EXERCISE OBJECTIVE: Wherever a line of the data contains "OSBC", copy that line.

Segment Open

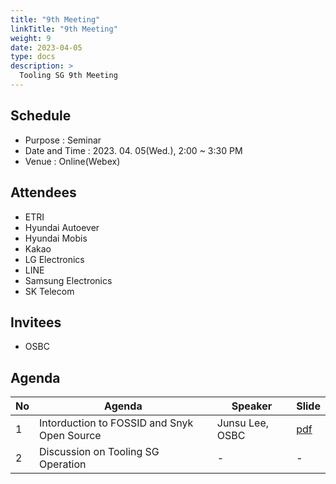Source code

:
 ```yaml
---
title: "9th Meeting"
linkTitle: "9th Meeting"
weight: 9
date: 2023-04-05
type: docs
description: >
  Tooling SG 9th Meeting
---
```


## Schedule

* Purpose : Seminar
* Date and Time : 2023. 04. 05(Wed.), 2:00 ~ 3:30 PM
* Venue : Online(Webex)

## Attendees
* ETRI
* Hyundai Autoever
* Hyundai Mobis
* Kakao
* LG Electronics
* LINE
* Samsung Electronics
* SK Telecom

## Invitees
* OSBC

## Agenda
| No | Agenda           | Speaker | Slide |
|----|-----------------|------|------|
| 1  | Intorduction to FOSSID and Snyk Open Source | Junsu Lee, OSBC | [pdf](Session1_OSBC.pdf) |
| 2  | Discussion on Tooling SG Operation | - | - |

Segment Closed

REPLY:
* OSBC
| 1  | Intorduction to FOSSID and Snyk Open Source | Junsu Lee, OSBC | [pdf](Session1_OSBC.pdf) |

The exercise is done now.